Nice try, but very few leftists complain about the common sense rules on most social media platforms such as "don't post death threats/violent content."  Nor is conspiracy theory/extreme paranoia typically within the realm of the left-wing these days.



morvoran said:


> Also, I'm sure that is also what the folks in China said before this whole "social credit score" was even a thing.


I have a hard time believing that, the Chinese government has been highly authoritarian for a very long time.  Maybe the majority didn't see it coming, but still a very large number would have.



morvoran said:


> Right now in this point in time, if you do have a Facebook account and, for example, have a few pictures of you kicking your cat or smoking pot, a potential employer could look at your profile and determine that you're not a good candidate for their company.


Are you seriously implying that smoking weed is as bad as kicking your cat?  And why on earth would anybody have pictures of themselves doing the latter?  Ignoring the fact that you've concocted yet another ridiculous scenario, there's no reason anybody should have the entirety of their Facebook profile set to public anyway.



morvoran said:


> Why would leftist protesters go to a straight pride parade or a alt-right rally?  Not hypothetical or nonsensical.


Perhaps because those things are antithetical to everything America is meant to represent?  That's not really on topic, though.



morvoran said:


> I agree.  I dread how close 2025 is when we will no longer have a competent, functioning government and go back to the old status quo.

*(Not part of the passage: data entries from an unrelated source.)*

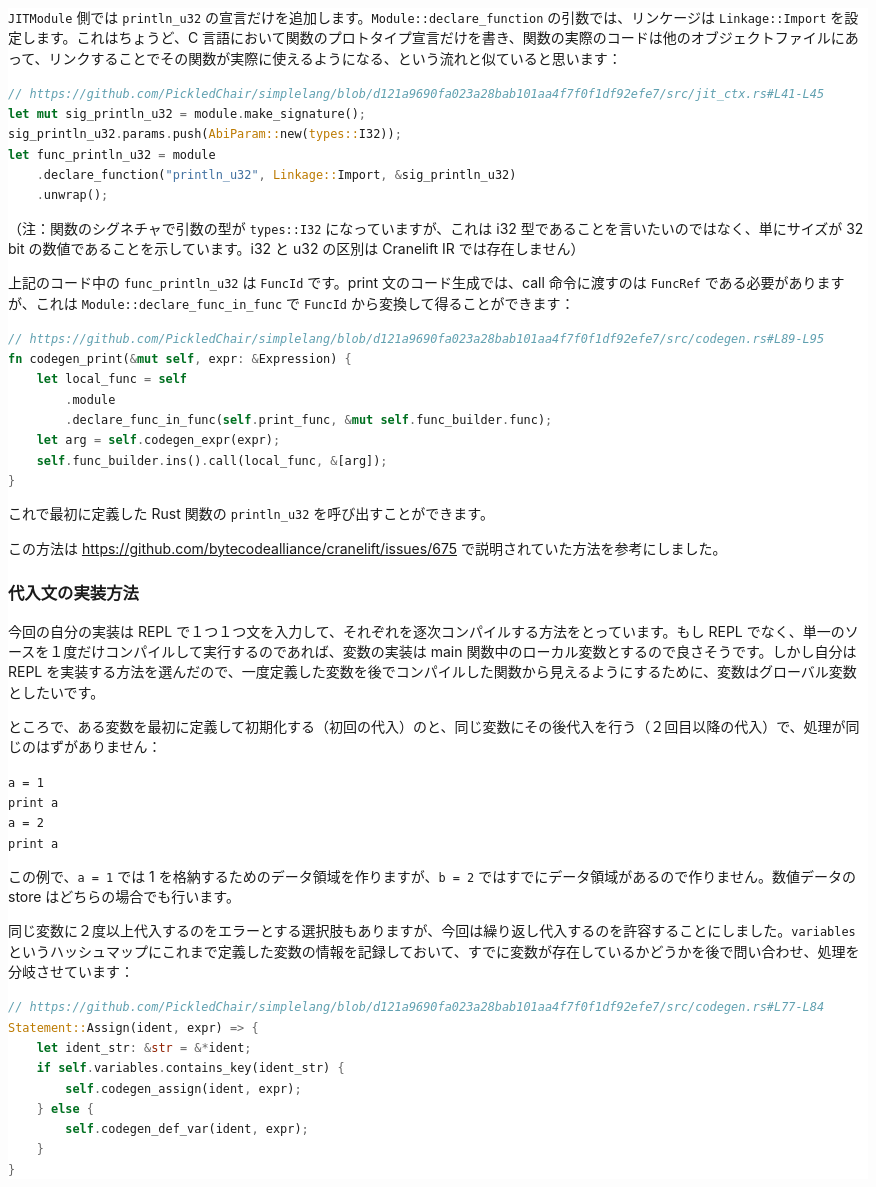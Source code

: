`JITModule` 側では `println_u32` の宣言だけを追加します。`Module::declare_function` の引数では、リンケージは `Linkage::Import` を設定します。これはちょうど、C 言語において関数のプロトタイプ宣言だけを書き、関数の実際のコードは他のオブジェクトファイルにあって、リンクすることでその関数が実際に使えるようになる、という流れと似ていると思います：

```rust
// https://github.com/PickledChair/simplelang/blob/d121a9690fa023a28bab101aa4f7f0f1df92efe7/src/jit_ctx.rs#L41-L45
let mut sig_println_u32 = module.make_signature();
sig_println_u32.params.push(AbiParam::new(types::I32));
let func_println_u32 = module
	.declare_function("println_u32", Linkage::Import, &sig_println_u32)
	.unwrap();
```

（注：関数のシグネチャで引数の型が `types::I32` になっていますが、これは i32 型であることを言いたいのではなく、単にサイズが 32 bit の数値であることを示しています。i32 と u32 の区別は Cranelift IR では存在しません）

上記のコード中の `func_println_u32` は `FuncId` です。print 文のコード生成では、call 命令に渡すのは `FuncRef` である必要がありますが、これは `Module::declare_func_in_func` で `FuncId` から変換して得ることができます：

```rust
// https://github.com/PickledChair/simplelang/blob/d121a9690fa023a28bab101aa4f7f0f1df92efe7/src/codegen.rs#L89-L95
fn codegen_print(&mut self, expr: &Expression) {
	let local_func = self
		.module
		.declare_func_in_func(self.print_func, &mut self.func_builder.func);
	let arg = self.codegen_expr(expr);
	self.func_builder.ins().call(local_func, &[arg]);
}
```

これで最初に定義した Rust 関数の `println_u32` を呼び出すことができます。

この方法は https://github.com/bytecodealliance/cranelift/issues/675 で説明されていた方法を参考にしました。

### 代入文の実装方法

今回の自分の実装は REPL で１つ１つ文を入力して、それぞれを逐次コンパイルする方法をとっています。もし REPL でなく、単一のソースを１度だけコンパイルして実行するのであれば、変数の実装は main 関数中のローカル変数とするので良さそうです。しかし自分は REPL を実装する方法を選んだので、一度定義した変数を後でコンパイルした関数から見えるようにするために、変数はグローバル変数としたいです。

ところで、ある変数を最初に定義して初期化する（初回の代入）のと、同じ変数にその後代入を行う（２回目以降の代入）で、処理が同じのはずがありません：

```
a = 1
print a
a = 2
print a
```

この例で、`a = 1` では 1 を格納するためのデータ領域を作りますが、`b = 2` ではすでにデータ領域があるので作りません。数値データの store はどちらの場合でも行います。

同じ変数に２度以上代入するのをエラーとする選択肢もありますが、今回は繰り返し代入するのを許容することにしました。`variables` というハッシュマップにこれまで定義した変数の情報を記録しておいて、すでに変数が存在しているかどうかを後で問い合わせ、処理を分岐させています：

```rust
// https://github.com/PickledChair/simplelang/blob/d121a9690fa023a28bab101aa4f7f0f1df92efe7/src/codegen.rs#L77-L84
Statement::Assign(ident, expr) => {
	let ident_str: &str = &*ident;
	if self.variables.contains_key(ident_str) {
		self.codegen_assign(ident, expr);
	} else {
		self.codegen_def_var(ident, expr);
	}
}
```


[^cranelift]: LLVM と同様に、複数のアーキテクチャ向けのコード生成やコード最適化を引き受け、コンパイラ開発をフロントエンド部分の開発で済むようにできるライブラリ（コンパイラ基盤。 https://qiita.com/uint256_t/items/0a00497c689fc56fd5b4 に詳しい）。WebAssembly ランタイムの [wasmtime](https://wasmtime.dev/) や Firefox の JavaScript エンジン SpiderMonkey の裏側で wasm バイナリをマシンコードにコンパイルしています。**2024/11/29 追記**: [Clanelift の README の記述](https://github.com/bytecodealliance/wasmtime/tree/main/cranelift#planned-uses) によると、現在は SpiderMonkey 内では Cranelift を使用していないようです（将来の再検討の可能性はあるとしています）。
[^hard]: そのため、実は本当の初心者にはちょっと難しい本なのではないかという気も少ししています。そこは読者を信頼しているということなのかもしれません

As opposed to the new status quo in which all corporations (including Facebook) go completely unchecked?  If we get four more years of Trump, your nightmare conspiracy theories might just come true.  I won't be sticking around for that, I'll be laughing at you reaping what you've sown from a country that doesn't trample over its working class citizens.



morvoran said:


> If you think people have it bad in the China CSR now (though, you probably think it's a utopia), imagine how horrible it will be in the Democratic Socialist States of America.


Yeah, affordable healthcare and education on par with every other first-world nation.  Sounds absolutely horrible.  

I distinctly remember a certain orange blowhard promising these things too, but only time will tell if Republican voters hold him accountable for those lies.


----------



## morvoran (Aug 31, 2019)

Xzi said:


> Nice try, but very few leftists complain about the common sense rules on most social media platforms such as "don't post death threats/violent content." Nor is conspiracy theory/extreme paranoia typically within the realm of the left-wing these days.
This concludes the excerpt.